You see, on this morning’s run as I fought to ignore the foreboding tightness in my left hamstring, my mind wandered to the bus I would be catching to go to work in an hour. In the little story playing out in my head, the bus driver recognizes me when I get on, asks me if I’d lost something the day before, and hands me my poor little homesick phone. And everybody likes a happy ending, so I kept replaying the story over and over in my head for five hamstringy miles. But still, that’s not the part you’re not going to believe.

My bus route starts a block north of our condo, so I’m usually the first person on my bus in the morning. I have to get off downtown when the bus is its most crowded, so I always sit in the same seat right across from the back door so I can beat a hasty exit through the morning throngs. When I got on the bus this morning, the bus driver wasn’t the driver I’d had yesterday. In fact, she wasn’t even one of the three or four drivers I’ve come to recognize on my route. She was pleasant and smiley, but she didn’t hand me my damn phone. No biggie, I thought. There’s still a minuscule chance the phone will be sitting in my seat when I get back there.

Armed with this delusion, I lurched my way to the back of the bus as it rumbled down the street. And when I got to my seat—and here finally is the part you’re not going to believe—there was a goddamned cell phone sitting right where I usually plop my butt. True story!

Unfortunately, the damn thing wasn’t mine.

But, flush with the idea that karma is a benevolent mistress, I rushed the phone up to the bus driver so she could turn it into the CTA’s lost and found.
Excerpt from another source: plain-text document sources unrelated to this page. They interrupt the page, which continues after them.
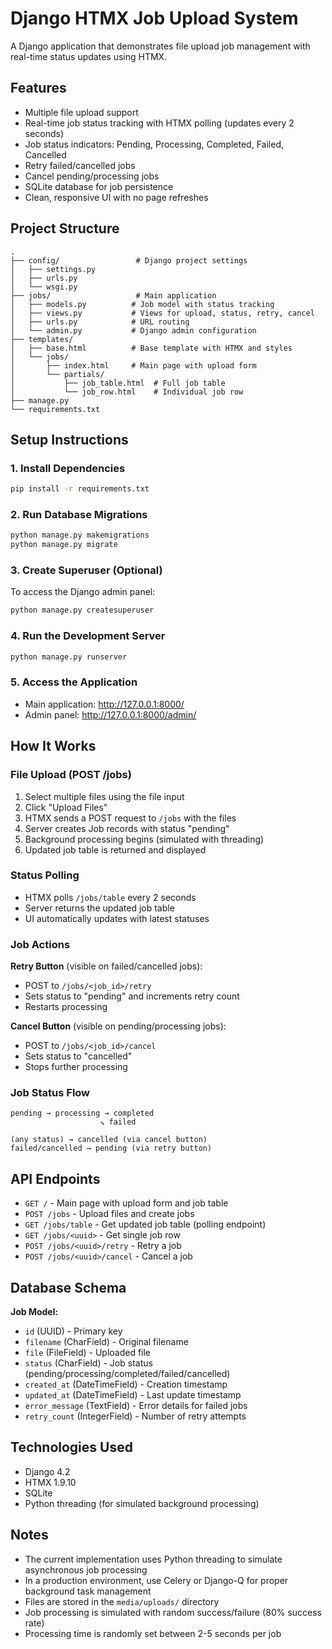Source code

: # Django HTMX Job Upload System

A Django application that demonstrates file upload job management with real-time status updates using HTMX.

## Features

- Multiple file upload support
- Real-time job status tracking with HTMX polling (updates every 2 seconds)
- Job status indicators: Pending, Processing, Completed, Failed, Cancelled
- Retry failed/cancelled jobs
- Cancel pending/processing jobs
- SQLite database for job persistence
- Clean, responsive UI with no page refreshes

## Project Structure

```
.
├── config/                 # Django project settings
│   ├── settings.py
│   ├── urls.py
│   └── wsgi.py
├── jobs/                   # Main application
│   ├── models.py          # Job model with status tracking
│   ├── views.py           # Views for upload, status, retry, cancel
│   ├── urls.py            # URL routing
│   └── admin.py           # Django admin configuration
├── templates/
│   ├── base.html          # Base template with HTMX and styles
│   └── jobs/
│       ├── index.html     # Main page with upload form
│       └── partials/
│           ├── job_table.html  # Full job table
│           └── job_row.html    # Individual job row
├── manage.py
└── requirements.txt

```

## Setup Instructions

### 1. Install Dependencies

```bash
pip install -r requirements.txt
```

### 2. Run Database Migrations

```bash
python manage.py makemigrations
python manage.py migrate
```

### 3. Create Superuser (Optional)

To access the Django admin panel:

```bash
python manage.py createsuperuser
```

### 4. Run the Development Server

```bash
python manage.py runserver
```

### 5. Access the Application

- Main application: http://127.0.0.1:8000/
- Admin panel: http://127.0.0.1:8000/admin/

## How It Works

### File Upload (POST /jobs)

1. Select multiple files using the file input
2. Click "Upload Files"
3. HTMX sends a POST request to `/jobs` with the files
4. Server creates Job records with status "pending"
5. Background processing begins (simulated with threading)
6. Updated job table is returned and displayed

### Status Polling

- HTMX polls `/jobs/table` every 2 seconds
- Server returns the updated job table
- UI automatically updates with latest statuses

### Job Actions

**Retry Button** (visible on failed/cancelled jobs):
- POST to `/jobs/<job_id>/retry`
- Sets status to "pending" and increments retry count
- Restarts processing

**Cancel Button** (visible on pending/processing jobs):
- POST to `/jobs/<job_id>/cancel`
- Sets status to "cancelled"
- Stops further processing

### Job Status Flow

```
pending → processing → completed
                    ↘ failed

(any status) → cancelled (via cancel button)
failed/cancelled → pending (via retry button)
```

## API Endpoints

- `GET /` - Main page with upload form and job table
- `POST /jobs` - Upload files and create jobs
- `GET /jobs/table` - Get updated job table (polling endpoint)
- `GET /jobs/<uuid>` - Get single job row
- `POST /jobs/<uuid>/retry` - Retry a job
- `POST /jobs/<uuid>/cancel` - Cancel a job

## Database Schema

**Job Model:**
- `id` (UUID) - Primary key
- `filename` (CharField) - Original filename
- `file` (FileField) - Uploaded file
- `status` (CharField) - Job status (pending/processing/completed/failed/cancelled)
- `created_at` (DateTimeField) - Creation timestamp
- `updated_at` (DateTimeField) - Last update timestamp
- `error_message` (TextField) - Error details for failed jobs
- `retry_count` (IntegerField) - Number of retry attempts

## Technologies Used

- Django 4.2
- HTMX 1.9.10
- SQLite
- Python threading (for simulated background processing)

## Notes

- The current implementation uses Python threading to simulate asynchronous job processing
- In a production environment, use Celery or Django-Q for proper background task management
- Files are stored in the `media/uploads/` directory
- Job processing is simulated with random success/failure (80% success rate)
- Processing time is randomly set between 2-5 seconds per job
And when I got to work this morning I called the CTA’s lost and found myself to reap my sweet reward.

But my reward wasn’t a triumphant reunion with my poor little phone. No! It was the smack-in-the-face reality that my phone had never been turned in. Karma, it turns out, is a fickle little bitch.

And she’s totally gonna suffer the consequences when I rat her out to the federal grand jury.